The principal reason for the El Paso visit was to launch a new legal project called the El Paso Immigration Collective (“EPIC”). EPIC is a collaboration of several immigration organizations “dedicated to implementing a massive collaborative representation strategy in five detention centers in New Mexico and West Texas that house over 3,500 ICE detainees.”[7] A major issue on the border is that so many asylum seekers are detained there without legal representation and so have very little chance of winning their cases. The immigration court system is not known for being particularly fair to migrants, and continued design and implementation of harmful policies by the Trump Administration has exacerbated the problem.

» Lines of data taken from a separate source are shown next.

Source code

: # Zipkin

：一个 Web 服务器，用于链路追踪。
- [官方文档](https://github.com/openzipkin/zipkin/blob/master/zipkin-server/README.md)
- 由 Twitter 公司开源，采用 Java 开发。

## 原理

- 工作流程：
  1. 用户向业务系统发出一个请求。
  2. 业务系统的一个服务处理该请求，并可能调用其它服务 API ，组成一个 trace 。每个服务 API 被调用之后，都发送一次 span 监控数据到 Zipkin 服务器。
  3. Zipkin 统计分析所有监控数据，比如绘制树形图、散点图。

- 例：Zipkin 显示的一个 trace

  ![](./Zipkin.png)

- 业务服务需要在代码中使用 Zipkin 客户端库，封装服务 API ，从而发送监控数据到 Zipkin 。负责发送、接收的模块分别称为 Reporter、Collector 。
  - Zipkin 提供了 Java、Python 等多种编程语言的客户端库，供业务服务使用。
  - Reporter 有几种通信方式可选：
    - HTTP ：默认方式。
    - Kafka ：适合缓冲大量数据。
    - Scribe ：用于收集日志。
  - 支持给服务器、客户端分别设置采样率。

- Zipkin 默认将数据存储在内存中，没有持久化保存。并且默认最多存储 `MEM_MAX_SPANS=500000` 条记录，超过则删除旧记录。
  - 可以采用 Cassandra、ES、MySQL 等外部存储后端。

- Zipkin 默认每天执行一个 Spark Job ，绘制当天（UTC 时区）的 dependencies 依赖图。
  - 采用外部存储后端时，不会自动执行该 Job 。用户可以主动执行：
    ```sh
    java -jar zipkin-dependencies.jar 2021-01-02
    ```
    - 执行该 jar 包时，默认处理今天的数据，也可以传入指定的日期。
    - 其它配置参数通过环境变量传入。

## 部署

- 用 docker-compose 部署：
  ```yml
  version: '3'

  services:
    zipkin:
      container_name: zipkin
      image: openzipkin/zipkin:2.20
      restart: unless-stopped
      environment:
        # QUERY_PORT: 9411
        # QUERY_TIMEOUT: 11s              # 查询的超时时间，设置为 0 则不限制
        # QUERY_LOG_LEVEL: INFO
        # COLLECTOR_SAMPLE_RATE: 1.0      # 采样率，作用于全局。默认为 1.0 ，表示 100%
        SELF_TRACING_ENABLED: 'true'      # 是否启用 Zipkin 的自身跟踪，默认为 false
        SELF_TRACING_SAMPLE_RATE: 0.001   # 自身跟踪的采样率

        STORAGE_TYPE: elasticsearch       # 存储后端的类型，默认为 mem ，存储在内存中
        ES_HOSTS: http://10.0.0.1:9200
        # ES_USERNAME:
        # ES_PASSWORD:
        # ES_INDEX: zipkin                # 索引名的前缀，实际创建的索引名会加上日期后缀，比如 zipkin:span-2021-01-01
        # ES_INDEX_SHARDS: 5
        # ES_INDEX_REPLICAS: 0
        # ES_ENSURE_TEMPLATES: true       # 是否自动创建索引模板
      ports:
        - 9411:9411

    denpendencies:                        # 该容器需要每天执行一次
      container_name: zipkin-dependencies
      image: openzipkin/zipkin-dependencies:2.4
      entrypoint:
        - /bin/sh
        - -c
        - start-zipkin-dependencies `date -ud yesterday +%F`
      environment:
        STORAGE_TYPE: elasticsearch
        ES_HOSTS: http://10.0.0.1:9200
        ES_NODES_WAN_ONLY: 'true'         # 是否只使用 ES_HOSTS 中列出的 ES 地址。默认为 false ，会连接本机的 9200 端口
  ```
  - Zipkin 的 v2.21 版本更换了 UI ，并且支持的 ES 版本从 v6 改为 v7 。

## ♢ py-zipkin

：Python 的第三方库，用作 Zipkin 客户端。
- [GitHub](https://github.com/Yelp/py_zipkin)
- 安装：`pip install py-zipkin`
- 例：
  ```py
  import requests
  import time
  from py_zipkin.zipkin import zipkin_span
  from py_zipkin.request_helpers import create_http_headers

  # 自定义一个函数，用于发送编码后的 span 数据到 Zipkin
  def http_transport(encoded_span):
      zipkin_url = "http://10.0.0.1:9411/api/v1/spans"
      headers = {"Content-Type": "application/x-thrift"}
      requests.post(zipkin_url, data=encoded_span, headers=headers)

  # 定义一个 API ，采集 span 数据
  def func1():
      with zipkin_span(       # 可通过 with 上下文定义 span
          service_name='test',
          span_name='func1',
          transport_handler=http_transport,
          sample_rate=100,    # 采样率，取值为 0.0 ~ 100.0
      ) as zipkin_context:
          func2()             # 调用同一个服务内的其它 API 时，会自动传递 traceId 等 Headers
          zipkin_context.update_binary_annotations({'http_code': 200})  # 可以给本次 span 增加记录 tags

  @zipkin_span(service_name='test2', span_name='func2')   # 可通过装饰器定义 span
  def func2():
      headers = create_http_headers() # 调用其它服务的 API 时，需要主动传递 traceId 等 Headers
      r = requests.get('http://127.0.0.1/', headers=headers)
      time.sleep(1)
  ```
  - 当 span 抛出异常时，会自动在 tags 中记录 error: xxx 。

EPIC was designed to address the problem of asylum representation head-on: a bare-bones staff would manage groups of volunteer lawyers and students who would come and work in El Paso for a week at a time on asylum cases. Incoming volunteers were able to easily pick up on a case where a former volunteer had left off by utilizing software pioneered by EPIC partner, Innovation Law Lab. EPIC planned to capture as many asylum cases as possible with the goal of keeping ICE detention down to a minimum for each individual migrant.
Legs had rented a space for EPIC to be set up—formerly a legal office. We launched into the mundane but crucial tasks of buying office supplies and scouring second-hand furniture places for desks and chairs. The first two EPIC hires were going to start in three days and the office needed to be usable before then. We ordered an industrial copier, bought a clock and stocked the place with toilet paper, legal pads, and coffee.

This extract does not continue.